In the present study, stent migration occurred in only 13.6% of patients. This is lower than what has been previously reported, and could be attributed to our protocol of fixation of the proximal end of the stent using hemoclips [9]. Recently, other novel techniques such as clipping with over-the-scope clips (OTSC) have been utilizd in the management of perforations and leaks [10]. Though risk of stent migration is lower with PCSEMS, tissue overgrowth and ingrowth are higher as compared with those with FCSEMS [11]. In the present study, PCSEMS was used in only one patient, who had significant tissue overgrowth, which prevented stent extraction. A novel advancement in stent design is the development of a thick membrane FCSEMS with an anchoring thread to prevent tissue overgrowth and stent migration [12]. The limited sample size did not allow for a good comparison between the different types of stents but a paper by van Boeckel et al. showed similar efficacy among FCSEMS and PCSEMS in sealing benign ruptures or leaks. It also advocated that the choice of stent should depend on expected risks of stent migration and tissue over- or ingrowth [13].

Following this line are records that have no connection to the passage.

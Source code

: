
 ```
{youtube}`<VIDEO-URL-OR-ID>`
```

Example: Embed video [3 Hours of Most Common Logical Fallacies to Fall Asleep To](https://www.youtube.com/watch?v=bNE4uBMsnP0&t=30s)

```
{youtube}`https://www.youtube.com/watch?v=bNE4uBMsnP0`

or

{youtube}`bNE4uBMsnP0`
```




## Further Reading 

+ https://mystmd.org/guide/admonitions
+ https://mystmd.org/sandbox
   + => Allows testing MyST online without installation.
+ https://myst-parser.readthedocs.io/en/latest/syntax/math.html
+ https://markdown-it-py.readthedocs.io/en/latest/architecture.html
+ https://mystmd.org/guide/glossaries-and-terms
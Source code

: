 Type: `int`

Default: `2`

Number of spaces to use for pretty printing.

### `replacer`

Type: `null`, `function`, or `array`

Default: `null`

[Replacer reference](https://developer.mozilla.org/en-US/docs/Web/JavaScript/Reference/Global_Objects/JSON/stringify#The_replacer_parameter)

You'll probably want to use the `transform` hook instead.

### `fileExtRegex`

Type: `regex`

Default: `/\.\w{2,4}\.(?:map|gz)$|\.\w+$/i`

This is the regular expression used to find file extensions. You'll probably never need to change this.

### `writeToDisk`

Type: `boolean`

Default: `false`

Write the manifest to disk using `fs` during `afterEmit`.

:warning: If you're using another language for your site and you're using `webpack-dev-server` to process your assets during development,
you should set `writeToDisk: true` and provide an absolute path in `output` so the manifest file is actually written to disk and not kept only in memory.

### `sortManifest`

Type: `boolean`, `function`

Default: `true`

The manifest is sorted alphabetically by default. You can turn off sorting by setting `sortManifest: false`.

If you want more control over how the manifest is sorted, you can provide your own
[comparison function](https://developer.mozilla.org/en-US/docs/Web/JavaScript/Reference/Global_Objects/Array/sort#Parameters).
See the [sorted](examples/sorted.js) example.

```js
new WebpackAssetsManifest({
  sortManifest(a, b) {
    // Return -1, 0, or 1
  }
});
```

A number of patients in our study required drainage procedures for control of sepsis. Most of the drains were intercostal and mediastinal, and only 3 patients required drainage of abdominal collection. The patient who had Boerhaave’s syndrome died due to disseminated fungal sepsis. The risk of in-hospital mortality is high in patients who suffer spontaneous esophageal perforations [14]. Nevertheless, this risk can be mitigated by early diagnosis and initiation of treatment.

A drawback of this study is that we have not analyzed cost effectiveness of esophageal stenting in our patients. Freeman et al. analyzed the outcomes and compared the costs between stent placement and surgical repair for iatrogenic esophageal perforations. They concluded that stent placement resulted in a shorter length of stay, lower rates of morbidity, and lower costs when compared with traditional surgical repair [15]. The present study has some limitations. The retrospective nature of our study with a small sample size restricts the generalization of the findings. Though all the patients were advised to follow-up for stent removal at 8 weeks, there was non uniformity in the duration of the stent placement. This was because most of our patients came from distant places and hence it was not feasible for them to maintain a strict follow-up protocol.

In conclusion, covered stent placement for a period of 8 weeks is technically safe and clinically effective as a first-line procedure for bridging and healing benign esophageal perforation and leaks.